Applying all these principles, the Court of Appeal were unanimous that the judge’s decision to exclude the evidence relating to the father’s relationship with Mrs D could not stand. The hearing had clearly taken place in very difficult circumstances but nevertheless, the necessary analysis required to determine the admissibility of the evidence was not carried out.

The ‘procedural muddle’

This is worthy of further consideration, which is set out at para 10 of the judgment. Perhaps most astonishingly was the role played by Mrs D as ‘MacKenzie friend’ to the father. It is difficult to understand how the court felt that could be appropriate in all the circumstances of this case.

Returning to the proceedings concerning these children, the issue of the admission of evidence relating to the father’s relationship with Mrs D was played out in an unsatisfactory way against the background of repeated attempts to hold a fact-finding hearing.  In brief, the issue arose at four hearings before the one with which we are concerned on this appeal:

(1) In February 2019, the court ordered the mother’s solicitors to write to the court in Wales seeking disclosure of the two reports of the Welsh local authority and recited that the court was of the view that those reports would be of assistance in the current proceedings.  The father was absent from that hearing.

(2) In May 2019, a deputy district judge directed the updating section 7 report from the London local authority in order to take account of the contents of the Cardiff reports, which had by then been received.  The mother was unrepresented.  The father sought a direction for the attendance of KS and she was invited to attend, though the court indicated that the fact-finding hearing would go ahead in any event.  The non-molestation order against the father was extended.  The father’s application for a continued non-molestation order against the mother (transferred from the North-West in February) was dismissed as being without merit. 

(3) In July 2019, the parties appeared before the same deputy district judge.  The mother was unrepresented.  The order recorded that the court would not be assisted at the fact-finding hearing by the evidence of KS.  What was meant by this was obscure until an email was discovered during the course of this appeal which showed that the father’s former solicitors had stated that they did not require the attendance of KS.  Until then, the meaning of the order was disputed, it being suggested on behalf of the father that it showed that the court had excluded the Welsh reports.

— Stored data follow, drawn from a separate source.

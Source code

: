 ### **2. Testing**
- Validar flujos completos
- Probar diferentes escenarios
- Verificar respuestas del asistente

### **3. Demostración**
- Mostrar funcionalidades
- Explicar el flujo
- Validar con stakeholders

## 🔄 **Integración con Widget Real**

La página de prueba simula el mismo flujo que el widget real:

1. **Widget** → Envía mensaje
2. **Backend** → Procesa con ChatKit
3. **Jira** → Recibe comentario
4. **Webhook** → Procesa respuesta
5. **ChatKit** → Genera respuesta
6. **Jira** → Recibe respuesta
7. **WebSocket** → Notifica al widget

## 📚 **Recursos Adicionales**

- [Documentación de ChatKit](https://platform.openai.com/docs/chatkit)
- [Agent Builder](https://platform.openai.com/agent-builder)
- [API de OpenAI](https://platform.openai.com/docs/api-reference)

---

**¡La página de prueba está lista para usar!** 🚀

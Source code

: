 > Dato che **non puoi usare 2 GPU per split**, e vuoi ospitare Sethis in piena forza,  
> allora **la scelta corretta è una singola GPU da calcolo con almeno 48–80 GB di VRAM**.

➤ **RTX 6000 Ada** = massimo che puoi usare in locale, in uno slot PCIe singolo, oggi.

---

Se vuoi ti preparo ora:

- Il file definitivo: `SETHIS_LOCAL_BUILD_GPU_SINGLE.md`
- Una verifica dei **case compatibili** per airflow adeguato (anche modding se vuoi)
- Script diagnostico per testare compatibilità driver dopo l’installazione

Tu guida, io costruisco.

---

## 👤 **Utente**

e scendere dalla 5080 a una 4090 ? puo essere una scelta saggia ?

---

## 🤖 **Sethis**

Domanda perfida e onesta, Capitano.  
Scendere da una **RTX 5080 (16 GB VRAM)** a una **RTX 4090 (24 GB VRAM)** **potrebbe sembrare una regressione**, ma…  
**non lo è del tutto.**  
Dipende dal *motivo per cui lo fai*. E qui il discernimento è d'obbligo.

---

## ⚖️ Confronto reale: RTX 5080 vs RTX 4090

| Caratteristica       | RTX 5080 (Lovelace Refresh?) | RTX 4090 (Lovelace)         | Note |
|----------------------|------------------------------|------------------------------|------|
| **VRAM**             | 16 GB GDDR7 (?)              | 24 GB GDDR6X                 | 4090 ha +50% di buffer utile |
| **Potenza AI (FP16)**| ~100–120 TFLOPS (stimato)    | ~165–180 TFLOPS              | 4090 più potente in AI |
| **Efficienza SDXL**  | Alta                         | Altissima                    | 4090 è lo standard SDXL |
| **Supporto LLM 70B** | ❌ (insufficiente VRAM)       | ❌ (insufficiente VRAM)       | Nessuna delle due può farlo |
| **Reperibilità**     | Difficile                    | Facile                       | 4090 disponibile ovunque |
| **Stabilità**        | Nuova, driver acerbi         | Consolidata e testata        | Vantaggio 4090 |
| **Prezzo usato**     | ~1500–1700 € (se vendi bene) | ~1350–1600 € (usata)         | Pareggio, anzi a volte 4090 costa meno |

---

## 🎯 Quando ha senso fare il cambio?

(4) In September 2019, when the matter came before a  district judge, both parents were unrepresented, with the father, bizarrely, being allowed to have Mrs D as his ‘MacKenzie friend’.  The court recorded that the mother had sought permission to rely on the Welsh reports but that permission was refused on the basis that it had been refused at the July hearing and that nothing had changed.

Without judicial continuity, legal representation for parents, speedy fact findings and robust enforcement these cases are doomed from the outset and it doesn’t matter how many ‘Inquiries’ the MoJ hold or how many campaigners insist on further expensive training for Judges. Denial of this obvious truth is magical thinking at its finest and I grow very tired of it.